Surgical Suite » Work-related Musculoskeletal Disorders

Transferring Patients to and from the Operating Table

Surgical staff may need considerable support and assistance to move patients onto or off of operating tables.


  • Pushing or pulling to position gurneys and wheelchairs prior to transferring patients can require exertion of significant force, especially when dealing with bariatric (obese) patients or poorly maintained wheels and casters.
  • Assuming awkward postures such as bending, twisting or reaching when moving patients from gurneys to the operating table. Awkward postures, especially when combined with the exertion of force, increase the risk of injury to the back, shoulders, and lower and upper extremities.
  • Using significant force when lifting bariatric patients from gurneys increases the risk of injury to the back and shoulders.

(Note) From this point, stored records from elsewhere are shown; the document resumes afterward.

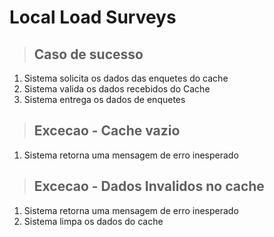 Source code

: # Local Load Surveys

> ## Caso de sucesso
1. Sistema solicita os dados das enquetes do cache
2. Sistema valida os dados recebidos do Cache
3. Sistema entrega os dados de enquetes

> ## Excecao - Cache vazio
1. Sistema retorna uma mensagem de erro inesperado

> ## Excecao - Dados Invalidos no cache
1. Sistema retorna uma mensagem de erro inesperado
2. Sistema limpa os dados do cache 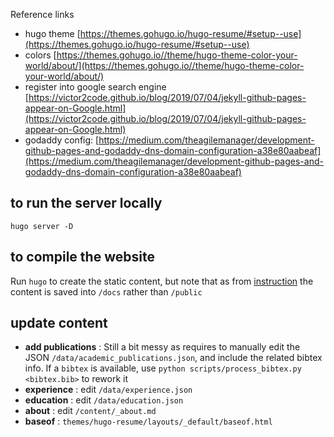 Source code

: 
Reference links
- hugo theme [https://themes.gohugo.io/hugo-resume/#setup--use](https://themes.gohugo.io/hugo-resume/#setup--use)
- colors [https://themes.gohugo.io//theme/hugo-theme-color-your-world/about/](https://themes.gohugo.io//theme/hugo-theme-color-your-world/about/)
- register into google search engine [https://victor2code.github.io/blog/2019/07/04/jekyll-github-pages-appear-on-Google.html](https://victor2code.github.io/blog/2019/07/04/jekyll-github-pages-appear-on-Google.html)
- godaddy config: [https://medium.com/theagilemanager/development-github-pages-and-godaddy-dns-domain-configuration-a38e80aabeaf](https://medium.com/theagilemanager/development-github-pages-and-godaddy-dns-domain-configuration-a38e80aabeaf)

## to run the server locally
`hugo server -D`

## to compile the website
Run `hugo` to create the static content, but note that as from [instruction](https://gohugo.io/hosting-and-deployment/hosting-on-github/) the content is saved into `/docs` rather than `/public`

## update content
- __add publications__ : Still a bit messy as requires to manually edit the JSON `/data/academic_publications.json`, and include the related bibtex info. If a `bibtex` is available, use `python scripts/process_bibtex.py <bibtex.bib>` to rework it
- __experience__ : edit `/data/experience.json`
- __education__ : edit `/data/education.json`
- __about__ : edit `/content/_about.md`
- __baseof__ : `themes/hugo-resume/layouts/_default/baseof.html`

Recognized Controls and Work Practices

Safe Patient Handling Programs and policies that limit or prohibit manual lifting have been shown to be effective in reducing MSDs in hospital and nursing staff. Research has shown that the use of mechanical lifting equipment and a Safe Patient Handling Program can significantly reduce injuries to hospital staff.

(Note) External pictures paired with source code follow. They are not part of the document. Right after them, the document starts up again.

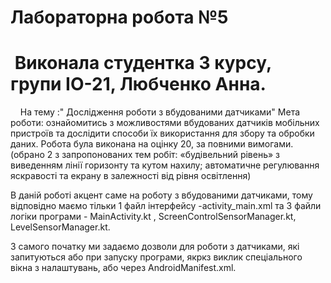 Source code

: 
# Лабораторна робота №5
# &nbsp;Виконала студентка 3 курсу, групи ІО-21, Любченко Анна.
&nbsp;&nbsp;&nbsp; На тему :" Дослідження роботи з вбудованими датчиками"
Мета роботи: ознайомитись з можливостями вбудованих датчиків мобільних пристроїв та дослідити способи їх використання для збору та обробки даних.
Робота була виконана на оцінку 20, за повними вимогами. (обрано 2 з запропонованих тем робіт: «будівельний рівень» з виведенням лінії горизонту та кутом нахилу; автоматичне регулювання яскравості та екрану в залежності від рівня освітлення) 

В даній роботі акцент саме на роботу з вбудованими датчиками, тому відповідно маємо тільки 1 файл інтерфейсу -activity_main.xml та 3 файли логіки програми - MainActivity.kt , ScreenControlSensorManager.kt, LevelSensorManager.kt.

З самого початку ми задаємо дозволи для роботи з датчиками, які запитуються або при запуску програми, якркз виклик спеціального вікна з налаштувань, або через AndroidManifest.xml.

Minimize manual lifting of patients in all cases and eliminate manual lifting when possible. Focusing solely on “proper body mechanics" during lifting is not sufficient to prevent MSDs.

  • Use mechanical powered transfer devices such as lifts or hoists to move patients (especially bariatric or non-ambulatory) from gurneys and in the Post Anesthesia Care Unit (PACU).
  • Use an air mattress for lateral patient transfers between the gurney and operating table.
  • When appropriate, use multi-use devices such as chairs that can open up into beds. These allow patients to move from a sitting position to a prone position without transfer.
  • Train staff in the use of adjustable height beds and use fixtures to support patient limbs, pannus, and staff in prolonged operations.
  • Use additional employees to assist in moving and transferring patients if:
    • A mechanical powered device is not available.
    • Awkward postures must be used.
    • Push force exceeds about 50 pounds.